Charles (M) is 78 years old and is 173 cm


In [18]:
# Adding a key and its value
person['eyes'] = 'blue'
print(person)

{'name': 'Charles', 'age': 78, 'size': 173, 'gender': 'M', 'eyes': 'blue'}


In [19]:
# Test if a key is present
print('name' in person)
print('brand' in person)

True
False


## Loops in python

Loops are at the core of programming and especially for data analysis oriented tasks. There are two way of repeating a instruction several times: the `for` loop and the `while` loop. Several instructions are common to both loops, such as `continue` (skip instruction after and switch to the next element) or `break` (stop the loop), but the use case of these two ways are different.

### For loops

For data analysis, I think these are the most used ones. But as we will see in the introduction to numpy, for loops must not be used for heavy computations in python. For loops are relevant for small (~1000) data samples (and computations). We'll come back to this point in the lecture. Below, few example are given.

In [20]:
# Compute sum(i^2) for i from 0 to 9
x = 0
for i in range(0, 10):
    x += i**2
print(x)

285


In [21]:
# Loop over fruit via a set and print only ones with a 'p'
for fruit in s:
    if 'p' in fruit:
        print(fruit)

apple
pineapple
pear
prune


There are several ways to loop over dictionnary depending on how we want to access the information. Indeed, you can access information by keys, values, or both.

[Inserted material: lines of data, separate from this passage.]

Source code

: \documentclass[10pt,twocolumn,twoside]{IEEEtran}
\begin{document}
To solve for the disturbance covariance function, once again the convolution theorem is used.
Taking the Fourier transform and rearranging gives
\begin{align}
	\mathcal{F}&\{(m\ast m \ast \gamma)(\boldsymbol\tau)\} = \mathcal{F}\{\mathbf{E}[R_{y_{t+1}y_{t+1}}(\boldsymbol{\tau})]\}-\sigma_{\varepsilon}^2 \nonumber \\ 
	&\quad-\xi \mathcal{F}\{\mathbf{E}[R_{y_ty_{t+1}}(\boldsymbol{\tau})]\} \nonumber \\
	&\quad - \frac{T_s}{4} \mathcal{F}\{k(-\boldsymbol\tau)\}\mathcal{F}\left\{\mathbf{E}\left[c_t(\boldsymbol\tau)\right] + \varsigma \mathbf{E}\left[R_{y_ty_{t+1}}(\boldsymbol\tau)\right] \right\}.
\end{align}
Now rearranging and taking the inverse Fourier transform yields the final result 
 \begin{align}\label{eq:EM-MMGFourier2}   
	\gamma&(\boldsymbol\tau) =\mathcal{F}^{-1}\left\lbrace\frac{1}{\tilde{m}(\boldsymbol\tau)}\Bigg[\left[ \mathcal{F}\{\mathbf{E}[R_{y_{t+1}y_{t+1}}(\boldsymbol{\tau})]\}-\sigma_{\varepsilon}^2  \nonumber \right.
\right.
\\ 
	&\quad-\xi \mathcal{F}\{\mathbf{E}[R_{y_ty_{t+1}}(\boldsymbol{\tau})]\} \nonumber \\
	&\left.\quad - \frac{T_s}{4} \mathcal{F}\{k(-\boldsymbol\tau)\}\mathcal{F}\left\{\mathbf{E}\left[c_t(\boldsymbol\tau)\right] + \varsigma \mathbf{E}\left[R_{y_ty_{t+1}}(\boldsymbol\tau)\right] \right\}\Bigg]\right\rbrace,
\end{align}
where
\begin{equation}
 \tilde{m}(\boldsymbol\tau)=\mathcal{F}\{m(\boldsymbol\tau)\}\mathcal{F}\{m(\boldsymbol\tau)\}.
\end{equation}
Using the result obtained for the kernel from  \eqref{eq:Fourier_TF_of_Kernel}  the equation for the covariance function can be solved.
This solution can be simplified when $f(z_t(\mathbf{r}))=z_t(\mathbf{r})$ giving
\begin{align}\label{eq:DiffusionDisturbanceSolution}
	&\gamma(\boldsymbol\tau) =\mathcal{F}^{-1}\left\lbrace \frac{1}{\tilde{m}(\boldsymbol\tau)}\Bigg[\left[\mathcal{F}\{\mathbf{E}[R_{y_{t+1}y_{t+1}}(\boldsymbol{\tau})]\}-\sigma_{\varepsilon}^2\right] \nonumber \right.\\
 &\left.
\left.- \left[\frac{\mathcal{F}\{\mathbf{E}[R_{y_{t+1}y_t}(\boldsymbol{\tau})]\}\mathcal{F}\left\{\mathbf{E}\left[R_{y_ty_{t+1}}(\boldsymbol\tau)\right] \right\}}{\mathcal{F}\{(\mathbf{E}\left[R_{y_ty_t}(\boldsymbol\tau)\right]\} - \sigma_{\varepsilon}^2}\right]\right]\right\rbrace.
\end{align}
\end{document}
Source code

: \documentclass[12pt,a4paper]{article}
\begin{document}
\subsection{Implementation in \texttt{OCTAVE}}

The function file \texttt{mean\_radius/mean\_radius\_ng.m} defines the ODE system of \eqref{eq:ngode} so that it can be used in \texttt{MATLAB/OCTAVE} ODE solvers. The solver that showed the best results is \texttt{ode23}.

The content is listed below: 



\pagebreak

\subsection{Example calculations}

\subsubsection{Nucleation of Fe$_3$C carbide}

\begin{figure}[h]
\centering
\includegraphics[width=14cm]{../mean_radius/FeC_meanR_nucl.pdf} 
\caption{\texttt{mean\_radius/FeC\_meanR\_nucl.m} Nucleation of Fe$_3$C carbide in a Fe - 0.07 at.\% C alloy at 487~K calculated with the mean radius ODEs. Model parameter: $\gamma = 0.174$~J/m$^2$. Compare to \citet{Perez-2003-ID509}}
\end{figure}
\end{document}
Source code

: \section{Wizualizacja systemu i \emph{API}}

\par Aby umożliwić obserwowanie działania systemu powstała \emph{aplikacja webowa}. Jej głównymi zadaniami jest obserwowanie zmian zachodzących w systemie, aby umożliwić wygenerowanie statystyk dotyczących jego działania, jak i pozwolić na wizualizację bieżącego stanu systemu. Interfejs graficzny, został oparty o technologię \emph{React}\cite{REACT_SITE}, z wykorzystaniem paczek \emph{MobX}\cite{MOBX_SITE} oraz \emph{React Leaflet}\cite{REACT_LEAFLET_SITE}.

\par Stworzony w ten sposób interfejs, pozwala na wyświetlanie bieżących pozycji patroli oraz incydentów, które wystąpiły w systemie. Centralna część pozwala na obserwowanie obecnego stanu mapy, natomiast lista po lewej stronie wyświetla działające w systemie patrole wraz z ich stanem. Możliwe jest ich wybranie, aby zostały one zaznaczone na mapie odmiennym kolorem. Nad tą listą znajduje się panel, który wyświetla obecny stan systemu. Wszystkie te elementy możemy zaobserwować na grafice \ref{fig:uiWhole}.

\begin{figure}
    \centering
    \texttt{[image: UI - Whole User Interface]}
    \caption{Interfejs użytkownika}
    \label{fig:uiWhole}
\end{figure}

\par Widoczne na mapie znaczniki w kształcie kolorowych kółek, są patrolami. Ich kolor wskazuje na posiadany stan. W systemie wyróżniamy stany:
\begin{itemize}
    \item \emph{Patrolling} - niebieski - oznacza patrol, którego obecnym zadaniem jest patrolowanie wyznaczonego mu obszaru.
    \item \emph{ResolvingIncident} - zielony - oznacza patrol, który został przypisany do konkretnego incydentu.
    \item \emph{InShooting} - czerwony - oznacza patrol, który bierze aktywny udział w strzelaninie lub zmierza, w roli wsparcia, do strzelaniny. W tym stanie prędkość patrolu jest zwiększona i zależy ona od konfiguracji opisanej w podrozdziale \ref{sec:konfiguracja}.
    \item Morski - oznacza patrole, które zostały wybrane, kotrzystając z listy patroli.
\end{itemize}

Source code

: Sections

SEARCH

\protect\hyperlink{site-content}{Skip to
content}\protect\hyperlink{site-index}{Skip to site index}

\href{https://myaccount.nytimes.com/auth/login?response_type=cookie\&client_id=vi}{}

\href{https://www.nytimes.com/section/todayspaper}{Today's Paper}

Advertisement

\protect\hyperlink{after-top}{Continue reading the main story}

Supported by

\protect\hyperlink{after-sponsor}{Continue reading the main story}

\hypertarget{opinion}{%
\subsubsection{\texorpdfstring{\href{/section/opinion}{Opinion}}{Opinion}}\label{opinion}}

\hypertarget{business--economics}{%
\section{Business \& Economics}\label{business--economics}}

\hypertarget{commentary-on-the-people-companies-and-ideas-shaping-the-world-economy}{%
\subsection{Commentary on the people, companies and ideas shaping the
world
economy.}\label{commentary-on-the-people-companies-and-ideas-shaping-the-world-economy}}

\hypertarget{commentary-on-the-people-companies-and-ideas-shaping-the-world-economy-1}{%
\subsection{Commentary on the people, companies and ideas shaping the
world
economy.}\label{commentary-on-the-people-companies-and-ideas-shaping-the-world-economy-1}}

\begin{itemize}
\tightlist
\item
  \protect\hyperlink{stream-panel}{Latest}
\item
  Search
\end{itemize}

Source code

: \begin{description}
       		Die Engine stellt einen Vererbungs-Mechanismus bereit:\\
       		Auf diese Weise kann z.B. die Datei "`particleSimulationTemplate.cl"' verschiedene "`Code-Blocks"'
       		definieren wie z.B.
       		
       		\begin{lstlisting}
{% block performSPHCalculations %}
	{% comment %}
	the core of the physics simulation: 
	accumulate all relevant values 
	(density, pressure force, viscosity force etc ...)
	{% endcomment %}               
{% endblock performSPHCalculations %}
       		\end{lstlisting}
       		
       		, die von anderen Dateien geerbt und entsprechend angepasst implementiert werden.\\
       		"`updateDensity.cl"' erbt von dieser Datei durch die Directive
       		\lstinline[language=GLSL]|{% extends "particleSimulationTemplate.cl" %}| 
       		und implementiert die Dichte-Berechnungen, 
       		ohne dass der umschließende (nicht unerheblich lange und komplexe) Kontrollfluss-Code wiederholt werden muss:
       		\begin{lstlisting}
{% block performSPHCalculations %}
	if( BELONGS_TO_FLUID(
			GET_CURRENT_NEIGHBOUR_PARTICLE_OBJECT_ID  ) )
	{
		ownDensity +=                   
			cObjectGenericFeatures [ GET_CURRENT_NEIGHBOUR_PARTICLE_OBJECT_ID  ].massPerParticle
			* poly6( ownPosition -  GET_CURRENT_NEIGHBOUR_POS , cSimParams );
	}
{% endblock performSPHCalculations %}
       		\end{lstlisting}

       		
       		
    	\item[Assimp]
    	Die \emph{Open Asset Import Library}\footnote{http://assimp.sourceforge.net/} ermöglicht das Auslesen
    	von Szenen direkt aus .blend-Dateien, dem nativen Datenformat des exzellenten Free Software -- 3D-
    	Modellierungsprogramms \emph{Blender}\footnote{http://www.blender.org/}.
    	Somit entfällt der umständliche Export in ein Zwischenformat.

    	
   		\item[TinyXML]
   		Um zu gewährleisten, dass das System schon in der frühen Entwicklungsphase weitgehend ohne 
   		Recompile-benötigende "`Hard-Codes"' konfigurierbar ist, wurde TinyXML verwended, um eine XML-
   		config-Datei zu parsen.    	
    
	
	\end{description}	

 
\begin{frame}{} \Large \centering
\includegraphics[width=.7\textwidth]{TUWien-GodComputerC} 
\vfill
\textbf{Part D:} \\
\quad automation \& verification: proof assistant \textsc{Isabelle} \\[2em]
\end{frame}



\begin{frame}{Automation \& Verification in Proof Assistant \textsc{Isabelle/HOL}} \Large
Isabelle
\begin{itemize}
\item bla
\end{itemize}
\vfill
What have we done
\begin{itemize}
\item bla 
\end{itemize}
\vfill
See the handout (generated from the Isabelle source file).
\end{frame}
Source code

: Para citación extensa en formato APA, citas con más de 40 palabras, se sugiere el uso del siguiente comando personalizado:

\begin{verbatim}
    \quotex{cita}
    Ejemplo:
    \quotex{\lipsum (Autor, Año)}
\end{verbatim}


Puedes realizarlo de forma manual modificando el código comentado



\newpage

An example of each are given below.

In [22]:
# Loop over keys for a dictionnary and access the value of each
for properties in person:
    value = person[properties]
    print('{}: {}'.format(properties, value))

name: Charles
age: 78
size: 173
gender: M
eyes: blue


In [23]:
# Loop over dictionnary values only
for v in person.values():
    print(v)

Charles
78
173
M
blue


In [24]:
# Loop over both keys and values directly
for key, value in person.items():
    print('{}: {}'.format(key, value))

name: Charles
age: 78
size: 173
gender: M
eyes: blue


### While loops

While loops are bit less used in practive but they are quickly discribed for completness. The idea is to repeat a given instruction until a condition is reached.

In [25]:
# Cast (ie change type) the set s into a list
my_list = list(s)

# Remove item one by one until there are no items left.
while len(my_list)>0:
    my_list.pop()
    print(my_list)

['apple', 'pineapple', 'pear', 'prune', 'banana']
['apple', 'pineapple', 'pear', 'prune']
['apple', 'pineapple', 'pear']
['apple', 'pineapple']
['apple']
[]


## Few python synthax tips

### Comprehension

In [26]:
# List
list_squares = [i**2 for i in range(1, 10)]
print(list_squares)

# Dictionnary
dict_squares = {i:i**2 for i in list_squares[0:5]}
print(dict_squares)

[1, 4, 9, 16, 25, 36, 49, 64, 81]
{1: 1, 4: 16, 9: 81, 16: 256, 25: 625}


In [27]:
# Comprehension list with a condition (e.g. keep only even numbers)
list_even = [i for i in range(0, 10) if i%2==0]
print(list_even)

[0, 2, 4, 6, 8]


In [28]:
# Comprehension with nested loops
sum_integers = [i*10+j for i in range(0,5) for j in range(0, 5)]
print(sum_integers)

[0, 1, 2, 3, 4, 10, 11, 12, 13, 14, 20, 21, 22, 23, 24, 30, 31, 32, 33, 34, 40, 41, 42, 43, 44]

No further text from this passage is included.